**Dataset records**.
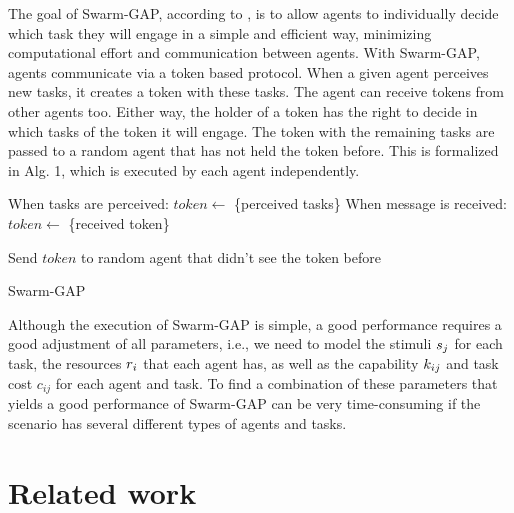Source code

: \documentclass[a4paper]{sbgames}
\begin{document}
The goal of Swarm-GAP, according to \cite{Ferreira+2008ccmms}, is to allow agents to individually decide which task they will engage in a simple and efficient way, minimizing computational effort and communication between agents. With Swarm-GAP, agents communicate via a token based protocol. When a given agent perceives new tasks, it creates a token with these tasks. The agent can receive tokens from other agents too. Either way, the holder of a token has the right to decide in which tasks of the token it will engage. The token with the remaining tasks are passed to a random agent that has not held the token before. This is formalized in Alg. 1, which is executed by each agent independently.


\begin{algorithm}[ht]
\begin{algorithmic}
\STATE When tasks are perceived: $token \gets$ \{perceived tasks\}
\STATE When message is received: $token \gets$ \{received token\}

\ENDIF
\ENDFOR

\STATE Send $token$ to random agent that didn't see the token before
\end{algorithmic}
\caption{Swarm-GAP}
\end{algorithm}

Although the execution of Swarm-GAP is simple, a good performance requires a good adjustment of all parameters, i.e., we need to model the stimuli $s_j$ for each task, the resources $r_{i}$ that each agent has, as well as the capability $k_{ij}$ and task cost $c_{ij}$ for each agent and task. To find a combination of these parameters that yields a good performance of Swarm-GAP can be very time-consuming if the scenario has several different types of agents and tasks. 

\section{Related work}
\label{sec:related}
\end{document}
--
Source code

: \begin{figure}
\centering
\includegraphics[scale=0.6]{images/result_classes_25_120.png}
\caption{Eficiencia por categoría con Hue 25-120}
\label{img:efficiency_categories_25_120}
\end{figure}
---
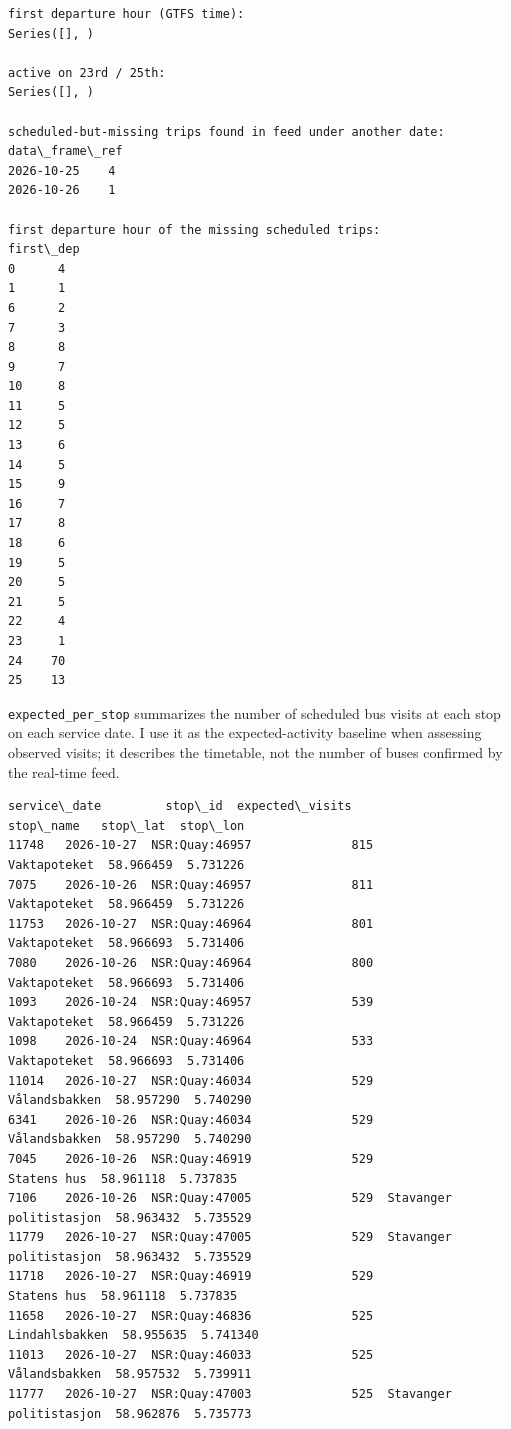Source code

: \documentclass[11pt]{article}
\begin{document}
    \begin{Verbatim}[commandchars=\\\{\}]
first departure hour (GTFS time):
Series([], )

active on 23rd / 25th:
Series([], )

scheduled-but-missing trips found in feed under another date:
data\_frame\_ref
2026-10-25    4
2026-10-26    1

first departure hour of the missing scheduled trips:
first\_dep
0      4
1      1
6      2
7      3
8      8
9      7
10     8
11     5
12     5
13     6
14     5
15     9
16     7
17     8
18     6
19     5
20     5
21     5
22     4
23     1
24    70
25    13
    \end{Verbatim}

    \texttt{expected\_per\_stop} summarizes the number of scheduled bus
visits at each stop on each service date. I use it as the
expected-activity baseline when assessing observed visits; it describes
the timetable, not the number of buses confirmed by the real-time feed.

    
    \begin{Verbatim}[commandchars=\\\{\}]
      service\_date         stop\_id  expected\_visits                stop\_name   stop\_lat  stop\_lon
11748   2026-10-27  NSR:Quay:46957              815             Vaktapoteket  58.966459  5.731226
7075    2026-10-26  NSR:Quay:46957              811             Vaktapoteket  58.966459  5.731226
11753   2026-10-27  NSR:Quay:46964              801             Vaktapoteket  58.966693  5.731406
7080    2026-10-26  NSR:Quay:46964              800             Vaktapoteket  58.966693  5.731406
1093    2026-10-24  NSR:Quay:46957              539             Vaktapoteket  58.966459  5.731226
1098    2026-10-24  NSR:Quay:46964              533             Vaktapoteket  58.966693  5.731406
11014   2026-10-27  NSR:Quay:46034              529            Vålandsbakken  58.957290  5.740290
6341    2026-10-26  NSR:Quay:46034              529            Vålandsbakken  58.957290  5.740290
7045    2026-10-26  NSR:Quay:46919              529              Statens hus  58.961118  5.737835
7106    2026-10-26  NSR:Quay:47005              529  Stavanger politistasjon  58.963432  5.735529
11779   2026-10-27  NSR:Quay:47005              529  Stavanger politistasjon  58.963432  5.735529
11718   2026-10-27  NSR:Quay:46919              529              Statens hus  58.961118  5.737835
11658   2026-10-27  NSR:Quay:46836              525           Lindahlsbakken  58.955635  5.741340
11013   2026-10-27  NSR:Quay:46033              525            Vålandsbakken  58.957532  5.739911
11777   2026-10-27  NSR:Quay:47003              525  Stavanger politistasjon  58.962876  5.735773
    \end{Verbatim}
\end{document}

**What to work on**. Reply with one number only: how many lines of the listing hold "hour"?

**Solution below**. 2